All lines below containing "selectable" are to be listed.

Stored data
*** Begin section ***
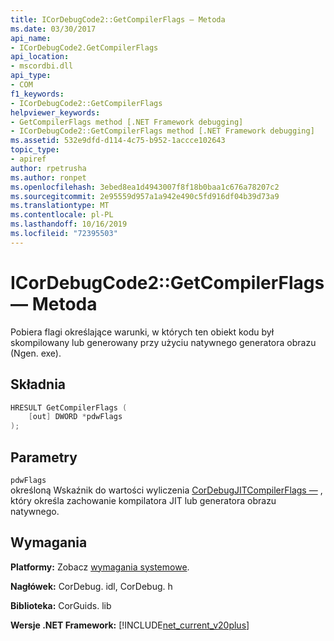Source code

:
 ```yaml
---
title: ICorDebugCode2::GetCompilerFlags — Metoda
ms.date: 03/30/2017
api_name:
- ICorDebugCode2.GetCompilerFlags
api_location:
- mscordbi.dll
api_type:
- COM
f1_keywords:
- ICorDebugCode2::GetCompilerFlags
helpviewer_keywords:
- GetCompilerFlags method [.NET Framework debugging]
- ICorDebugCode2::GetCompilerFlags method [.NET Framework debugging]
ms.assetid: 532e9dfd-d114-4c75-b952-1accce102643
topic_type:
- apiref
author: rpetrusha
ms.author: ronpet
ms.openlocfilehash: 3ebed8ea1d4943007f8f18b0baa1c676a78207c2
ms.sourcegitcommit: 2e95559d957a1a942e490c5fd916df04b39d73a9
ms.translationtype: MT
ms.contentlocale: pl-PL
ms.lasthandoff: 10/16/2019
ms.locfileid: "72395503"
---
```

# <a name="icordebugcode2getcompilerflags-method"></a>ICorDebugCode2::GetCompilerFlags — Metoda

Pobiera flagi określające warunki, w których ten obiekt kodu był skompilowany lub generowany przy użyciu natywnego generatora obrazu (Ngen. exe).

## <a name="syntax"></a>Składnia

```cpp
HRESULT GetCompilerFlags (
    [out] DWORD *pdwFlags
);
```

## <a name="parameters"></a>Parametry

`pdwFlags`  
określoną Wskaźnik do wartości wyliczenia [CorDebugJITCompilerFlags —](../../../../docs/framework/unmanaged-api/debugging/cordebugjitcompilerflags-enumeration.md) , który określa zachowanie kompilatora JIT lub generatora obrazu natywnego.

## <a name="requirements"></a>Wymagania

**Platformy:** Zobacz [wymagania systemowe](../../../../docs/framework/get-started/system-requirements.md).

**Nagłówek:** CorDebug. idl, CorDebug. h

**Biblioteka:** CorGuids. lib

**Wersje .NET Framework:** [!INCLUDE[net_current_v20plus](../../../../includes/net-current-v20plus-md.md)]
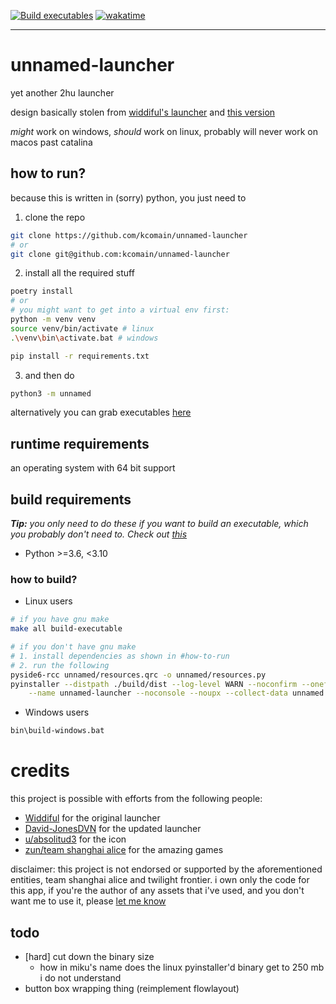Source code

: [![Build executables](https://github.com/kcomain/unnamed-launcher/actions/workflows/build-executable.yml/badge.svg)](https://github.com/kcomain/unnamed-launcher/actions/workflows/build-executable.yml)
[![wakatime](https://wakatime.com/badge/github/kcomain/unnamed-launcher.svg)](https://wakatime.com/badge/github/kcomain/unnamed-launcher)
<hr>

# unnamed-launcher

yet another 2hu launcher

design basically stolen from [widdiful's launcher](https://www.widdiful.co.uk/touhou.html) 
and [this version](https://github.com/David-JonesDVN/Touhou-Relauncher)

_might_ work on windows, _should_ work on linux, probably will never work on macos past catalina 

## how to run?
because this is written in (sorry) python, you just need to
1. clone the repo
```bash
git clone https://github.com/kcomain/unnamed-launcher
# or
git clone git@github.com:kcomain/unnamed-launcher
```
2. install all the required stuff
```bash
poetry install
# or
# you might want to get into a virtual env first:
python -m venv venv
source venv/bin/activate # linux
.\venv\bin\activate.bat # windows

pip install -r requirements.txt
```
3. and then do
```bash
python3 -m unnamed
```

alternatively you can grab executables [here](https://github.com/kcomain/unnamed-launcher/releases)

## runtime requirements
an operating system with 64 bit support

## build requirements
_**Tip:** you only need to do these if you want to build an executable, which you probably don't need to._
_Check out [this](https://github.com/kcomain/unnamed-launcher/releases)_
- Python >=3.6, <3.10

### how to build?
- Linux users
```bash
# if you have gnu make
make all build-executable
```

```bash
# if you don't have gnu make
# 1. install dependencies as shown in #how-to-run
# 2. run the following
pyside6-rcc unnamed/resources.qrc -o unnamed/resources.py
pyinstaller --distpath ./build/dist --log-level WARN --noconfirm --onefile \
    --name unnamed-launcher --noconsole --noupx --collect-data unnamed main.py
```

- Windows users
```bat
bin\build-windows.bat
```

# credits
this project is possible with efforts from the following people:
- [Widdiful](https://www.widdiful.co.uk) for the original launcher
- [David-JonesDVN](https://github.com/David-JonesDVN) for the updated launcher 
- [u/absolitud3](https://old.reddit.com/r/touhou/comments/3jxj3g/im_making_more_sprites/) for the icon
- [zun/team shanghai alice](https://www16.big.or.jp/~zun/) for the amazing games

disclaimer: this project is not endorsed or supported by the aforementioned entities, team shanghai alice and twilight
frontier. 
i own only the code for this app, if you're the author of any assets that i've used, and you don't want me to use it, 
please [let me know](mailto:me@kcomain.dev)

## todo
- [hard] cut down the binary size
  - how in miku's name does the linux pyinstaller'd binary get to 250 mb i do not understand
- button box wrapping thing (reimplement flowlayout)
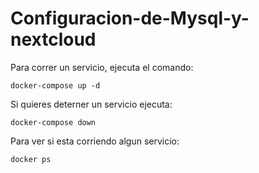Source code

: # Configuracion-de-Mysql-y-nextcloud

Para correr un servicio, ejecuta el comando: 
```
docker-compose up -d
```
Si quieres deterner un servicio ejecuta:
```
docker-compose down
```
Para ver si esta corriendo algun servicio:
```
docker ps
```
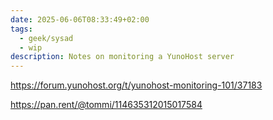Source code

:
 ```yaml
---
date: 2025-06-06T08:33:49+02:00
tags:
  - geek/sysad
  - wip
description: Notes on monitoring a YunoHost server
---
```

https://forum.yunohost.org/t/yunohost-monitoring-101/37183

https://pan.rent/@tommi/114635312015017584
*** End section ***
*** Begin section ***
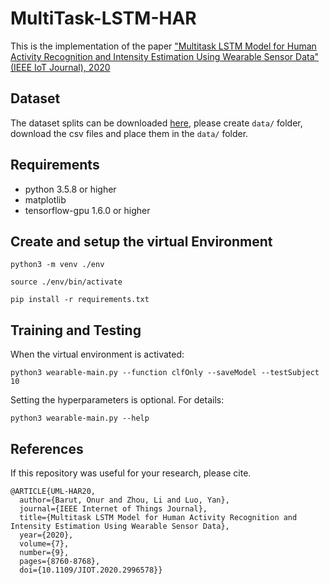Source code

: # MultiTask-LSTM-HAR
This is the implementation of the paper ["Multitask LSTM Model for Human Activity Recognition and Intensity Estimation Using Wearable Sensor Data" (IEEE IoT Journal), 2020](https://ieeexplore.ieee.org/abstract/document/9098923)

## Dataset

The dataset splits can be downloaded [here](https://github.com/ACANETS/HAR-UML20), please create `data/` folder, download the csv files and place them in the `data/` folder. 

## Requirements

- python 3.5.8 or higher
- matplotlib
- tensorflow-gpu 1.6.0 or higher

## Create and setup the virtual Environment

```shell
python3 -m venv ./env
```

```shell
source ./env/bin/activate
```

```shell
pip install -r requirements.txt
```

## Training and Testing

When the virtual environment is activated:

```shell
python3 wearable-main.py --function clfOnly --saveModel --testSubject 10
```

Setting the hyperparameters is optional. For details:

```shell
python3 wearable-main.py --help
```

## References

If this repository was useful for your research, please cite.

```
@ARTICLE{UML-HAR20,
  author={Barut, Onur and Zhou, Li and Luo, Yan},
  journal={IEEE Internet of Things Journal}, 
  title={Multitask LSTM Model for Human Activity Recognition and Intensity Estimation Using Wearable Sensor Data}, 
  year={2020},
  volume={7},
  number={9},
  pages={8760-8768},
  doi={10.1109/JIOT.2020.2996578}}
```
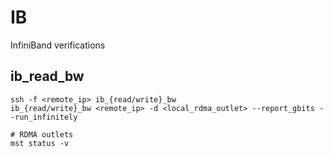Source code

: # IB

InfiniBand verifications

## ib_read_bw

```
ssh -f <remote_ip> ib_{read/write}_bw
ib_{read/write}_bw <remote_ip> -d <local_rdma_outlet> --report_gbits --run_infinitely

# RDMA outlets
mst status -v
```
*** End section ***
*** Begin section ***
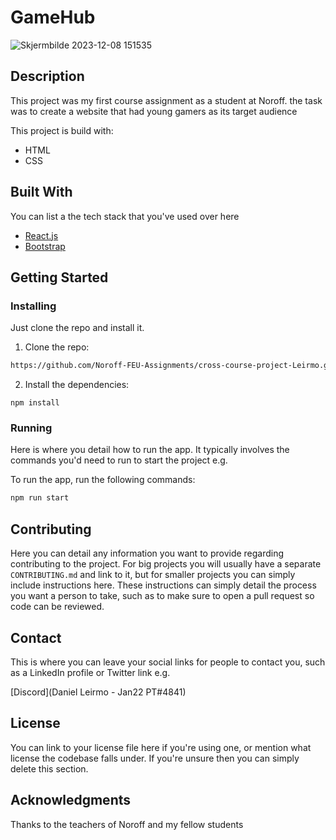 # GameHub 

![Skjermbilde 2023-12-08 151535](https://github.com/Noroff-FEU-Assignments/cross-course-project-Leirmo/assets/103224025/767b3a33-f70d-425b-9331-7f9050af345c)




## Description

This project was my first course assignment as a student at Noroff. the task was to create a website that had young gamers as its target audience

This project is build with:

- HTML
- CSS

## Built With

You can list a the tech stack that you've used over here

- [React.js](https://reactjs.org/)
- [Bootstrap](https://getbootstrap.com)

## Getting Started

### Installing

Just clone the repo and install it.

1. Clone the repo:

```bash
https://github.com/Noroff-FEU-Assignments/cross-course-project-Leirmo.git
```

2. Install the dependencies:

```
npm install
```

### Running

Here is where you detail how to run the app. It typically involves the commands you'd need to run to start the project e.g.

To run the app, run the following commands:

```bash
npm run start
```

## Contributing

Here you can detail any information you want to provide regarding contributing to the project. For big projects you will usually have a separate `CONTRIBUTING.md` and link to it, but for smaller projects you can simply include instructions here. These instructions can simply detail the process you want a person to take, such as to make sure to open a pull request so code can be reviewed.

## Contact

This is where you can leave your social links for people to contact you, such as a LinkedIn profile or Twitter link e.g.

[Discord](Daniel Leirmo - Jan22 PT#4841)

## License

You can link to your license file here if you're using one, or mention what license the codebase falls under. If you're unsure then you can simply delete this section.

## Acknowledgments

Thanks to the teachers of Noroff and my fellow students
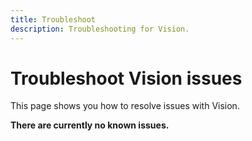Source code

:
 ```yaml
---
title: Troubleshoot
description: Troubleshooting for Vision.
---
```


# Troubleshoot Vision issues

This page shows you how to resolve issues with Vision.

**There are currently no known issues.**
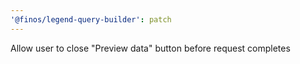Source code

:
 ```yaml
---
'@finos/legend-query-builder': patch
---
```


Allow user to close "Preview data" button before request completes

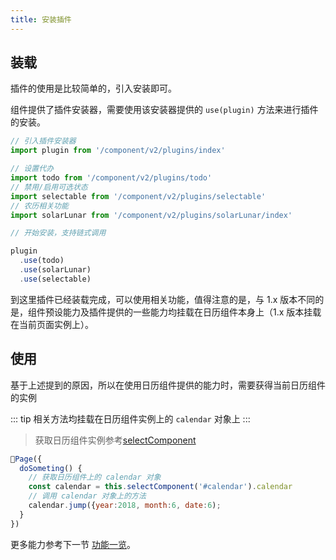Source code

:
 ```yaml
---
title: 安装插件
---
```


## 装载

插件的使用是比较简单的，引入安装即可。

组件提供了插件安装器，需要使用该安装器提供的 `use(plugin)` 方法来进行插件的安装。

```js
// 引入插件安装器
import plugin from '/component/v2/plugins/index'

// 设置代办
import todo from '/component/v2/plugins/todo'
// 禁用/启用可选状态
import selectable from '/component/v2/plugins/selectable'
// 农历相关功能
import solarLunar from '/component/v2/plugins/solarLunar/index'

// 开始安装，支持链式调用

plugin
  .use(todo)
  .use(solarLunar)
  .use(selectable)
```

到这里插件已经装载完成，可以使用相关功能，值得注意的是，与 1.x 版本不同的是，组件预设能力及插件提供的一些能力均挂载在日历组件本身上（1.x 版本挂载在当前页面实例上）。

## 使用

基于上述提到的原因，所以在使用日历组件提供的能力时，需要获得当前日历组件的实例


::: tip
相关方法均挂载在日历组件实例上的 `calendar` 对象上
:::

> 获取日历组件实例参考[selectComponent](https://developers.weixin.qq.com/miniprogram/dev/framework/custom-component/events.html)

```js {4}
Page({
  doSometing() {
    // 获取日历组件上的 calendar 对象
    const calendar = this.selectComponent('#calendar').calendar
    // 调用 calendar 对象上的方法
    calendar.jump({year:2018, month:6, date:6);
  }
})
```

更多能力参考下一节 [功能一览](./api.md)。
*** End section ***
[Output of the task]
import selectable from '/component/v2/plugins/selectable'
  .use(selectable)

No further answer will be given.